Porque a veces el amor, o la libertad, empieza con el permiso de decir lo que antes solo te atreviste a pensar. A veces, ese agujero negro relacional no surge de una voluntad de dominio, sino de una historia emocional tejida en silencios obligatorios. En muchas familias, sobre todo aquellas marcadas por esquemas patriarcales, se enseñó que hay cosas que no se dicen, sentimientos que no se nombran, heridas que se barren debajo del tapete con una sonrisa social. En esos hogares, los silencios no eran pausas, eran reglas. Los padres los imponían con la mirada. Las madres los reforzaban con una suavidad que también dolía.

De ahí salen muchas de estas presencias densas que hoy nos desconciertan. No aprendieron a hablar de sí, ni a escuchar sin miedo. Aprendieron, más bien, a controlar el entorno con el peso de lo no dicho. Y lo reproducen sin saberlo. No porque quieran oprimir, sino porque no aprendieron otra forma de estar sin desaparecer.
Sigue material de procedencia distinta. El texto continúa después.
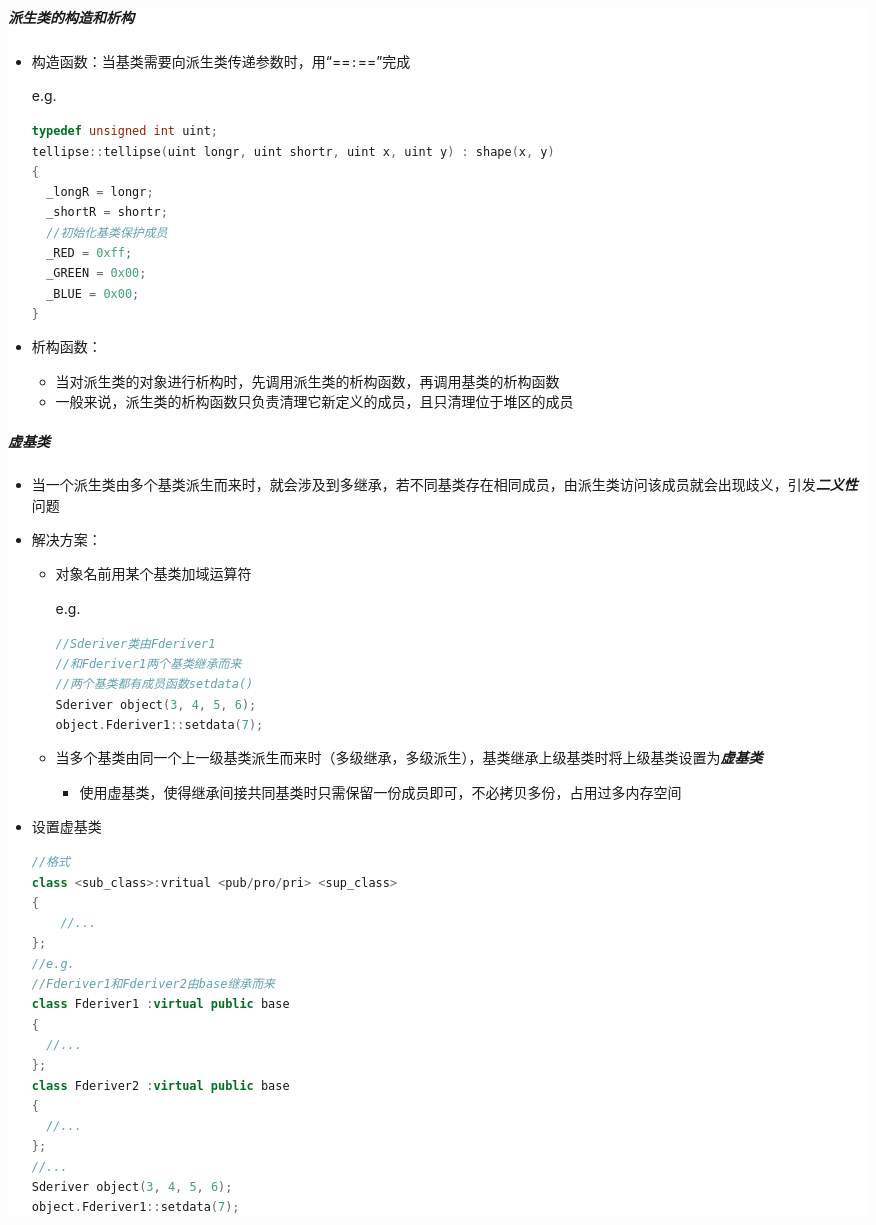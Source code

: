 ##### 派生类的构造和析构

- 构造函数：当基类需要向派生类传递参数时，用“==`:`==”完成

  e.g.

  ```cpp
  typedef unsigned int uint;
  tellipse::tellipse(uint longr, uint shortr, uint x, uint y) : shape(x, y)
  {
  	_longR = longr;
  	_shortR = shortr;
  	//初始化基类保护成员
  	_RED = 0xff;
  	_GREEN = 0x00;
  	_BLUE = 0x00;
  }
  ```

- 析构函数：
	- 当对派生类的对象进行析构时，先调用派生类的析构函数，再调用基类的析构函数
	- 一般来说，派生类的析构函数只负责清理它新定义的成员，且只清理位于堆区的成员

##### 虚基类

- 当一个派生类由多个基类派生而来时，就会涉及到多继承，若不同基类存在相同成员，由派生类访问该成员就会出现歧义，引发***二义性***问题

- 解决方案：

  - 对象名前用某个基类加域运算符

    e.g.

    ```cpp
    //Sderiver类由Fderiver1
    //和Fderiver1两个基类继承而来
    //两个基类都有成员函数setdata()
    Sderiver object(3, 4, 5, 6);
    object.Fderiver1::setdata(7);
    ```

  - 当多个基类由同一个上一级基类派生而来时（多级继承，多级派生），基类继承上级基类时将上级基类设置为***虚基类***
    - 使用虚基类，使得继承间接共同基类时只需保留一份成员即可，不必拷贝多份，占用过多内存空间

- 设置虚基类
  ```cpp
  //格式
  class <sub_class>:vritual <pub/pro/pri> <sup_class>
  {
      //...
  };
  //e.g.
  //Fderiver1和Fderiver2由base继承而来
  class Fderiver1 :virtual public base
  {
  	//...
  };
  class Fderiver2 :virtual public base
  {
  	//...
  };
  //...
  Sderiver object(3, 4, 5, 6);
  object.Fderiver1::setdata(7);
  ```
Cuando este estilo de vínculo se convierte en norma, cuando el silencio se hereda como mordaza porque el habla se vuelve peligrosa, el problema ya no es solo personal ni familiar, es cultural. Una sociedad que se acostumbra a callar lo esencial, a no incomodar, a medir las palabras frente al poder, es una sociedad fácilmente silenciable.

No por fuerza bruta, sino por hábitos aprendidos en la mesa, en el aula, en la intimidad. Y entonces, el agujero negro relacional deja de ser una persona, y se convierte en una atmósfera colectiva, donde brillar es sospechoso, hablar es arriesgado y guardar silencio se confunde con buena educación.

Y por eso, a veces, lo más urgente no es hablar fuerte, ni romper el silencio con estruendo; es algo más hondo: darse permiso de habitar lo que uno siente,
nombrar lo que antes solo se insinuaba, y saber que en cada palabra recobrada, por pequeña que sea, hay un acto de desobediencia luminosa contra todo lo que nos quiso curvar.